## WHAT TO DO:
Report the number of lines of the listing below containing the string "สทำงานแล", with nothing added.

## DATA FOR REVIEW:
◇ ◇ ◇

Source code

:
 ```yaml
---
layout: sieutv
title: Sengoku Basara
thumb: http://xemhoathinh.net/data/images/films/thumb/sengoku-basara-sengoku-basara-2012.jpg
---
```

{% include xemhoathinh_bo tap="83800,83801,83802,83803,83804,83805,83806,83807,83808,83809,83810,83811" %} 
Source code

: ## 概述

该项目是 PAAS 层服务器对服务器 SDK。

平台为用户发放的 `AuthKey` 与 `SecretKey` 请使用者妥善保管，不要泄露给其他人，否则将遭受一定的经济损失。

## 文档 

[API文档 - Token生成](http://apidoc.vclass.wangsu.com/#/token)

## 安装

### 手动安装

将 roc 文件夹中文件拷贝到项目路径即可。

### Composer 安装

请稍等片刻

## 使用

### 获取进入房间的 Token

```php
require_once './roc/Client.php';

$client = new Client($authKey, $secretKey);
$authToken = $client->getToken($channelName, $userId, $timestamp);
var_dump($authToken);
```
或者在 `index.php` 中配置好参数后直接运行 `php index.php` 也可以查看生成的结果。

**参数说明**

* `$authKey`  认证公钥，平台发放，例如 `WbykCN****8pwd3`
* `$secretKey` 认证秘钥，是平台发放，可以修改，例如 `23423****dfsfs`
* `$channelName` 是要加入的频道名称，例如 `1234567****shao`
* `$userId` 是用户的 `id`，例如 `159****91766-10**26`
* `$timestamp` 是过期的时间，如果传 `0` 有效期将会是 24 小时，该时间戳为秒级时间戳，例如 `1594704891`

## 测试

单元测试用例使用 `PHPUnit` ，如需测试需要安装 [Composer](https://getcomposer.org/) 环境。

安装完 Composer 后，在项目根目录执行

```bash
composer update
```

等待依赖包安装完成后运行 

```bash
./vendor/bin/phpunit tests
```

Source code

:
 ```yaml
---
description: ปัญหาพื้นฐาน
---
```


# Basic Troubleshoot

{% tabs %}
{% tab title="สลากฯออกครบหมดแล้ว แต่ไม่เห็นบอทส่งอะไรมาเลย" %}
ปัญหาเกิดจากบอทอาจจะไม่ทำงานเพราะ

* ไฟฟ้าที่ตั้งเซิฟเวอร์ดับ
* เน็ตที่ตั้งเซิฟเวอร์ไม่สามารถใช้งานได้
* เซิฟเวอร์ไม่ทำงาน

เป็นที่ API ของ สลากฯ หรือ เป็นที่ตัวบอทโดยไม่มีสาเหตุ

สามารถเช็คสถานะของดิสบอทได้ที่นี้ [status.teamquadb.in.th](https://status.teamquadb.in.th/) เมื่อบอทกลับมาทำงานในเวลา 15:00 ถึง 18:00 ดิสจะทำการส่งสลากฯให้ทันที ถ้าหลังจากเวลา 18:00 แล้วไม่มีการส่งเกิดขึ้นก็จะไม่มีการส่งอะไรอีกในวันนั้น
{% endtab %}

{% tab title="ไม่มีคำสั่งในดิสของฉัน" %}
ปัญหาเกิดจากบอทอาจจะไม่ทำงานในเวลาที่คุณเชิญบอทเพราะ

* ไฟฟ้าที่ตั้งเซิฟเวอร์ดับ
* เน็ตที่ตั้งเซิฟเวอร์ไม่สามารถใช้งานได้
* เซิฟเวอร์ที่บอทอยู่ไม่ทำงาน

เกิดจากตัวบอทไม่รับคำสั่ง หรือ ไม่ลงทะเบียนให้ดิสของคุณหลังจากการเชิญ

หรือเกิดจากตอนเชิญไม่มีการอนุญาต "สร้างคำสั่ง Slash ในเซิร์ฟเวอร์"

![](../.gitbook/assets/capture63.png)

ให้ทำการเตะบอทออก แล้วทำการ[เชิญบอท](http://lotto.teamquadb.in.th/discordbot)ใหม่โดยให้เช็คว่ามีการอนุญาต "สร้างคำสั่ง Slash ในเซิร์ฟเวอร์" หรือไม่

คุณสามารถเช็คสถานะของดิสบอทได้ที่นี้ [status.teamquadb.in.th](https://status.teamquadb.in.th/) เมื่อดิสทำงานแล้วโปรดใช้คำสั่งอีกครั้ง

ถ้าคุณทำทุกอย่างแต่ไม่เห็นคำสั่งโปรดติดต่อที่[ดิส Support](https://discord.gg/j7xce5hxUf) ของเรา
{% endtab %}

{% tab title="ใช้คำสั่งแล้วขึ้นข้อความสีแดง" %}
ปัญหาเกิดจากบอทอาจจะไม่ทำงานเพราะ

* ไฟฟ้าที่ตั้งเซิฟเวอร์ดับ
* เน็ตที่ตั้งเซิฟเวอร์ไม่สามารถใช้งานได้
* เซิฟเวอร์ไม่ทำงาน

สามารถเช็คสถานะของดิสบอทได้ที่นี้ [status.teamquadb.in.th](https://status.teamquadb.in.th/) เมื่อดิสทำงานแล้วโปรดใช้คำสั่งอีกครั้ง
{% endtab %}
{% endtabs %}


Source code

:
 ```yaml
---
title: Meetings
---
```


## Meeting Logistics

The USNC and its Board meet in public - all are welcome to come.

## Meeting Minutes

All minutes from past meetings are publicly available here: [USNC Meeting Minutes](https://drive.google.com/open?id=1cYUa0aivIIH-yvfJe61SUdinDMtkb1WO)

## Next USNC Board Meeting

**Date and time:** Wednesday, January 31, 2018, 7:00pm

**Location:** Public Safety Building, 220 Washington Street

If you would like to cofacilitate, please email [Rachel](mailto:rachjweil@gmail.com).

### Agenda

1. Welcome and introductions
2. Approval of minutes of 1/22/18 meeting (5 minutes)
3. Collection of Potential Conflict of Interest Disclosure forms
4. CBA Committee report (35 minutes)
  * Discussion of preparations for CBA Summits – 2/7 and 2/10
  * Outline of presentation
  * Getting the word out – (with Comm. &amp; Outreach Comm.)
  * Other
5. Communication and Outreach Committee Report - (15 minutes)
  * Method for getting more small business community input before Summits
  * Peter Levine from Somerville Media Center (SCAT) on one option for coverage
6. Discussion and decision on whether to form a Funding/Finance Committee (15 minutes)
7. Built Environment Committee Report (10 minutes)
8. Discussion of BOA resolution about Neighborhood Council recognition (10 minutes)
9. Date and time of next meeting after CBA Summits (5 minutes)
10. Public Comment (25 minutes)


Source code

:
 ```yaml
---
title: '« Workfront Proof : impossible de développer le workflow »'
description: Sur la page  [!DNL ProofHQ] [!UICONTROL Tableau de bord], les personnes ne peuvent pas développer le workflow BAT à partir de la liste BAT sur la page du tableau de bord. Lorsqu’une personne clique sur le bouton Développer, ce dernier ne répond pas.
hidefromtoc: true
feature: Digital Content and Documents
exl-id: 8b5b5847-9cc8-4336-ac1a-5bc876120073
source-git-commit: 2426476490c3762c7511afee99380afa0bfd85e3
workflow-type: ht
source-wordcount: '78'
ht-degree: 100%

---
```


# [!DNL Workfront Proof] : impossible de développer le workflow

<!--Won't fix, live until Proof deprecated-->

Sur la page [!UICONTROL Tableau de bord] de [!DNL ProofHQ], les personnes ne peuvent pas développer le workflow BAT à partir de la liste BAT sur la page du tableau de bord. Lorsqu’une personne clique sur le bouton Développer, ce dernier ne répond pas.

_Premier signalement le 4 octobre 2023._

◇ ◇ ◇

## YOUR SOLUTION:
2